= Keyboard suite in D minor (HWV 437) =

Piece by George Frideric Handel

The Keyboard suite in D minor (HWV 437) was composed by George Frideric Handel, for solo keyboard (harpsichord), between 1703 and 1706. It is also referred to as Suite de pièces Vol. 2 No. 4. It was first published in 1733.

==Movements==
The work consists of five movements:

|  | Type | Grove reference | Händel-Gesellschaft reference | Hallische Händel-Ausgabe reference | Notes |
|---|---|---|---|---|---|
| I | Prelude | 107 | xlviii, 149 |  | The prelude did not appear in the first edition published by John Walsh and was taken from Handel's keyboard suite HWV 428. HWV 561 is another version of the prelude. |
| II | Allemande | 108 | ii, 81 | iv/5, 29 |  |
| III | Courante | 109 | ii, 82 | iv/5, 30 |  |
| IV | Sarabande | 110 | ii, 82 | iv/5, 31 | The initial sarabande is followed by two variations thereof. |
| V | Gigue | 111 | ii, 83 | iv/5, 33 |  |

==In popular culture==

The Sarabande has been the subject of a number of instrumental arrangements for inclusion in film scores or TV shows. It has also been used as thematic material for original works.

In most of the examples below, only the original Sarabande without Handel's variations was used.

The work was used in an orchestral arrangement by Leonard Rosenman for the Stanley Kubrick period drama film Barry Lyndon (1975).

The work was quoted by Joe Hisaishi in the song "Nausicaä · Requiem" from his score for the Hayao Miyazaki animated film Nausicaä of the Valley of the Wind (1984).

Dutch singer Petra Berger used the work as the musical setting for her song about Mary, Queen of Scots, "Still a Queen (In My End Is My Beginning)", from her album Eternal Woman (2001).

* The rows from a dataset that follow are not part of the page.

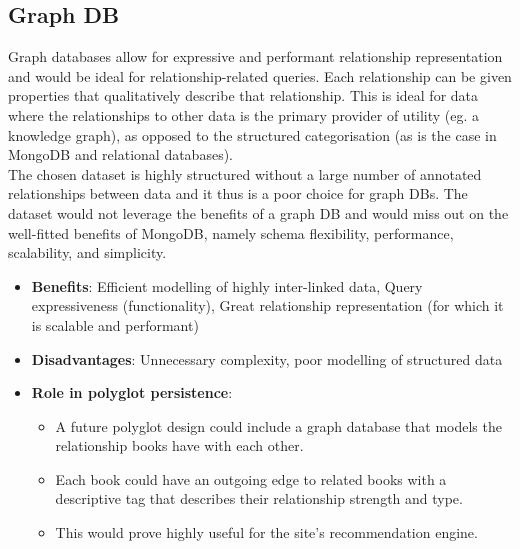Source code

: \documentclass[11pt]{article}
\begin{document}
\subsection{Graph DB}
\label{sec:org77b90d5}
Graph databases allow for expressive and performant relationship representation and would be ideal for relationship-related queries. Each relationship can be given properties that qualitatively describe that relationship. This is ideal for data where the relationships to other data is the primary provider of utility (eg. a knowledge graph), as opposed to the structured categorisation (as is the case in MongoDB and relational databases).\\
\linebreak
The chosen dataset is highly structured without a large number of annotated relationships between data and it thus is a poor choice for graph DBs. The dataset would not leverage the benefits of a graph DB and would miss out on the well-fitted benefits of MongoDB, namely schema flexibility, performance, scalability, and simplicity.

\begin{itemize}
\item \textbf{Benefits}: Efficient modelling of highly inter-linked data, Query expressiveness (functionality), Great relationship representation (for which it is scalable and performant)
\item \textbf{Disadvantages}: Unnecessary complexity, poor modelling of structured data
\item \textbf{Role in polyglot persistence}:
\begin{itemize}
\item A future polyglot design could include a graph database that models the relationship books have with each other.
\item Each book could have an outgoing edge to related books with a descriptive tag that describes their relationship strength and type.
\item This would prove highly useful for the site's recommendation engine.
\end{itemize}
\end{itemize}
\end{document}
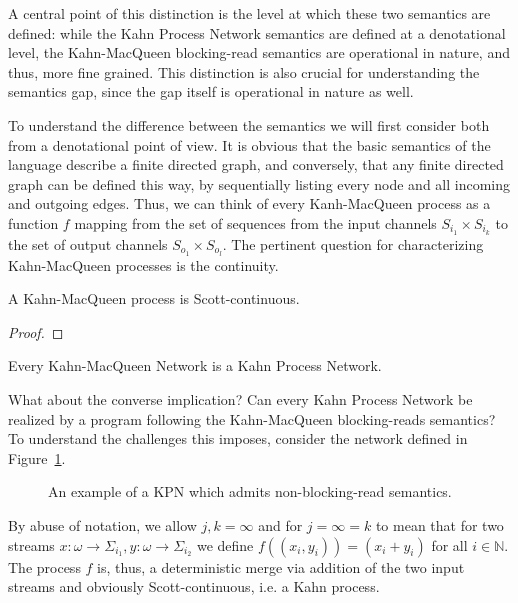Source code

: A central point of this distinction is the level at which these two semantics are defined: while the Kahn Process Network semantics are defined at a denotational level, the Kahn-MacQueen blocking-read semantics are operational in nature, and thus, more fine grained. This distinction is also crucial for understanding the semantics gap, since the gap itself is operational in nature as well. 

To understand the difference between the semantics we will first consider both from a denotational point of view. It is obvious that the basic semantics of the language describe a finite directed graph, and conversely, that any finite directed graph can be defined this way, by sequentially listing every node and all incoming and outgoing edges.
Thus, we can think of every Kanh-MacQueen process as a function $f$ mapping from the set of sequences from the input channels $S_{i_1} \times S_{i_k}$ to the set of output channels $S_{o_1} \times S_{o_l}$.
The pertinent question for characterizing Kahn-MacQueen processes is the continuity. 

\begin{thm}
\label{thm:macqueen}
A Kahn-MacQueen process is Scott-continuous.
\begin{proof}
\end{proof}
\end{thm}

\begin{cor}
\label{cor:macqueen}
Every Kahn-MacQueen Network is a Kahn Process Network.
\end{cor}

What about the converse implication? Can every Kahn Process Network be realized by a program following the Kahn-MacQueen blocking-reads semantics?
To understand the challenges this imposes, consider the network defined in Figure~\ref{fig:macqueen_counterexample}.

\begin{figure}[h]
   \resizebox{0.85\textwidth}{!}{}
	\caption{An example of a \ac{KPN} which admits non-blocking-read semantics.}
	\label{fig:macqueen_counterexample}
\end{figure}

By abuse of notation, we allow $j, k = \infty$ and for $j = \infty = k$ to mean that for two streams $x : \omega \rightarrow \Sigma_{i_1}, y : \omega \rightarrow \Sigma_{i_2}$ we define $f((x_i,y_i)) = (x_i+y_i)$ for all $i \in \mathbb{N}$.
The process $f$ is, thus, a deterministic merge via addition of the two input streams and obviously Scott-continuous, i.e. a Kahn process.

In 2002, an arrangement by John Altman was used in the so-called "Odyssey" commercial for Levi's.

The work was then recycled in the UK TV advert for the tropical drink Lilt.

In 2005, the Sarabande was featured in the It's Always Sunny in Philadelphia season 1 episode "Charlie Got Molested".

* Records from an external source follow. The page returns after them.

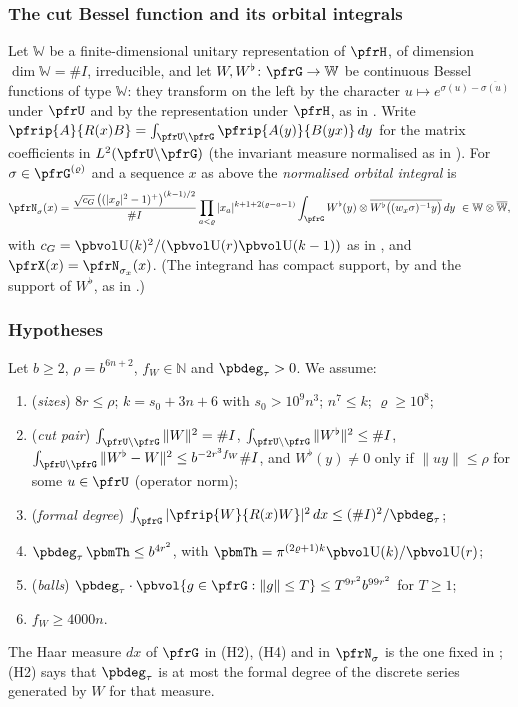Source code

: \documentclass[10pt]{amsart}
\theoremstyle{definition}
\theoremstyle{remark}
\newcommand{\N}{\mathbb N}
\providecommand{\auU}{\mathrm U}
\begin{document}
\subsubsection*{The cut Bessel function and its orbital integrals}
Let $\mathbb W$ be a finite-dimensional unitary representation of $\pfrH$, of dimension $\dim\mathbb W=\#I$,
irreducible, and let $W,W^\flat\colon\pfrG\to\mathbb W$ be continuous Bessel functions of type $\mathbb W$: they transform on the left by the
character $u\mapsto e^{\sigma(u)-\overline{\sigma(u)}}$ under $\pfrU$ and by the representation under $\pfrH$, as in
{\cite[Definition~2.16]{P51}}. Write $\pfrip{A}{R(x)B}=\int_{\pfrU\backslash\pfrG}\pfrip{A(y)}{B(yx)}\,dy$ for
the matrix coefficients in $L^2(\pfrU\backslash\pfrG)$ (the invariant measure normalised as in
{\cite[\S3.2.1]{P51}}). For $\sigma\in\pfrG^{(\varrho)}$ and a sequence $x$ as above the \emph{normalised
orbital integral} is
\[
\pfrN_\sigma(x)=\frac{\sqrt{c_G}\,\bigl((|x_\varrho|^2-1)^+\bigr)^{(k-1)/2}}{\#I}\prod_{a<\varrho}|x_a|^{k+1+2(\varrho-a-1)}
\int_\pfrG W^\flat(y)\otimes\overline{W^\flat\bigl((w_x\sigma)^{-1}y\bigr)}\,dy\ \in\mathbb W\otimes\overline{\mathbb W},
\]
with $c_G=\pbvol\auU(k)^2/(\pbvol\auU(r)\pbvol\auU(k-1))$ as in {\cite[\S3.3.4]{P51}}, and
$\pfrX(x)=\pfrN_{\sigma_x}(x)$. (The integrand has compact support, by {\cite[Proposition~3.41]{P51}}
and the support of $W^\flat$, as in {\cite[\S3.3.2]{P51}}.)

\subsubsection*{Hypotheses}
Let $b\ge2$, $\rho=b^{6n+2}$, $f_W\in\N$ and $\pbdeg_\tau>0$. We assume:
\begin{enumerate}
\item[(H0)] (\emph{sizes}) $8r\le\rho$; $k=s_0+3n+6$ with $s_0>10^9n^3$; $n^7\le k$; $\varrho\ge10^8$;
\item[(H1)] (\emph{cut pair}) $\int_{\pfrU\backslash\pfrG}\|W\|^2=\#I$, $\int_{\pfrU\backslash\pfrG}\|W^\flat\|^2\le\#I$,
$\int_{\pfrU\backslash\pfrG}\|W^\flat-W\|^2\le b^{-2r^3f_W}\#I$, and $W^\flat(y)\ne0$ only if
$\|uy\|\le\rho$ for some $u\in\pfrU$ (operator norm);
\item[(H2)] (\emph{formal degree}) $\int_\pfrG|\pfrip{W}{R(x)W}|^2\,dx\le(\#I)^2/\pbdeg_\tau$;
\item[(H3)] $\pbdeg_\tau\,\pbmTh\le b^{4r^2}$, with $\pbmTh=\pi^{(2\varrho+1)k}\pbvol\auU(k)/\pbvol\auU(r)$;
\item[(H4)] (\emph{balls}) $\pbdeg_\tau\cdot\pbvol\{g\in\pfrG:\|g\|\le T\}\le T^{9r^2}b^{99r^2}$ for $T\ge1$;
\item[(H5)] $f_W\ge4000n$.
\end{enumerate}
The Haar measure $dx$ of $\pfrG$ in (H2), (H4) and in $\pfrN_\sigma$ is the one fixed in
{\cite[\S3.2.1]{P51}}; (H2) says that $\pbdeg_\tau$ is at most the formal degree of the discrete series
generated by $W$ for that measure.
\end{document}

Danish DJ Christian Steen Jensen (alias Camena) used the work in his release of a set of Sarabande (2006) variations.

The Dave Gorman British TV comedy series Modern Life is Goodish (2013-2017; 2025) uses the Sarabande and both of its variations to accompany his 'found poem' section in every episode, performed by the Billroth String Quartet/Ensemble.

The Sarabande was featured in the episode "Warp and Weft" (2017; S02E03) of the second season of the ITV period drama TV series Victoria.

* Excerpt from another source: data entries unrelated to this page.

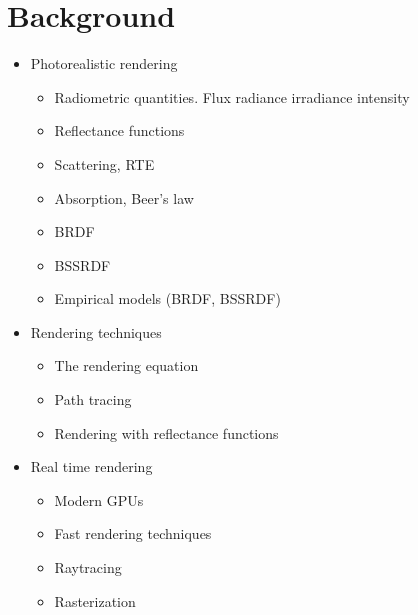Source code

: \chapter{Background}

\begin{itemize}
\item Photorealistic rendering
\begin{itemize}
\item Radiometric quantities. Flux radiance irradiance intensity
\item Reflectance functions
\item Scattering, RTE
\item Absorption, Beer's law
\item BRDF
\item BSSRDF
\item Empirical models (BRDF, BSSRDF)
\end{itemize}
\item Rendering techniques
\begin{itemize}
\item The rendering equation
\item Path tracing
\item Rendering with reflectance functions
\end{itemize}
\item Real time rendering 
\begin{itemize}
\item Modern GPUs
\item Fast rendering techniques
\item Raytracing 
\item Rasterization
\end{itemize}
\end{itemize}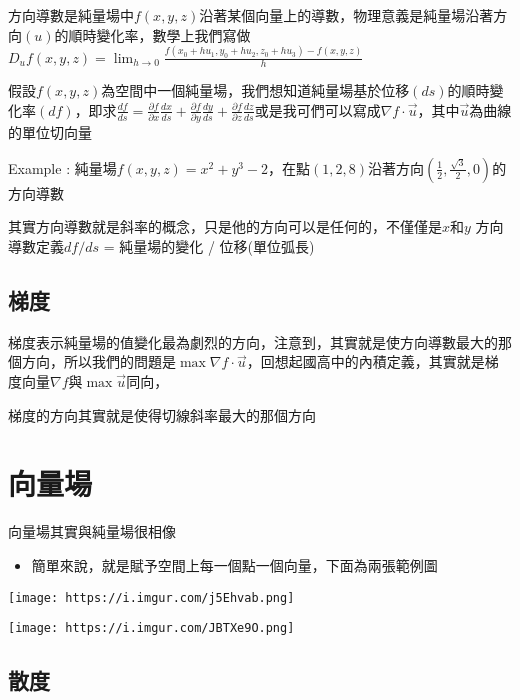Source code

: \documentclass[
]{book}
\providecommand{\tightlist}{%
  \setlength{\itemsep}{0pt}\setlength{\parskip}{0pt}}
\begin{document}
方向導數是純量場中\(f(x,y,z)\)沿著某個向量上的導數，物理意義是純量場沿著方向\((u)\)的順時變化率，數學上我們寫做\(D_uf(x,y,z) = \displaystyle\lim_{h \to 0}\frac{f(x_0+hu_1,y_0+hu_2,z_0 + hu_3) - f(x,y,z)}{h}\)

假設\(f(x,y,z)\)為空間中一個純量場，我們想知道純量場基於位移\((ds)\)的順時變化率\((df)\)，即求\(\frac{df}{ds} = \frac{\partial f}{\partial x}\frac{dx}{ds} + \frac{\partial f}{\partial y}\frac{dy}{ds} + \frac{\partial f}{\partial z}\frac{dz}{ds}\)或是我可們可以寫成\(\nabla f \cdot \vec u\)，其中\(\vec u\)為曲線的單位切向量

Example : 純量場\(f(x,y,z)=x^2+y^3-2\)，在點\((1,2,8)\)沿著方向\((\frac{1}{2},\frac{\sqrt{3}}{2},0)\)的方向導數

其實方向導數就是斜率的概念，只是他的方向可以是任何的，不僅僅是\(x\)和\(y\)
方向導數定義\(df/ds\) = 純量場的變化 / 位移(單位弧長)

\hypertarget{ux68afux5ea6}{%
\subsection{梯度}\label{ux68afux5ea6}}

梯度表示純量場的值變化最為劇烈的方向，注意到，其實就是使方向導數最大的那個方向，所以我們的問題是\(\max{\nabla f\cdot \vec u}\)，回想起國高中的內積定義，其實就是梯度向量\(\nabla f\)與\(\max\vec u\)同向，

梯度的方向其實就是使得切線斜率最大的那個方向

\hypertarget{ux5411ux91cfux5834}{%
\section{向量場}\label{ux5411ux91cfux5834}}

向量場其實與純量場很相像

\begin{itemize}
\tightlist
\item
  簡單來說，就是賦予空間上每一個點一個向量，下面為兩張範例圖
\end{itemize}

\texttt{[image: https://i.imgur.com/j5Ehvab.png]}

\texttt{[image: https://i.imgur.com/JBTXe9O.png]}

\hypertarget{ux6563ux5ea6}{%
\subsection{散度}\label{ux6563ux5ea6}}
\end{document}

An orchestral version of the work was used on the first episode of The ABC Murders (2018), a television mini-series based on the Agatha Christie novel The A.B.C. Murders (1936), starring John Malkovich as Poirot.

Anders plays this Suite in D Minor, Allemande on the piano in the film "Oslo, August 31st"; director Joachim Trier - right before he dies by heroin overdose.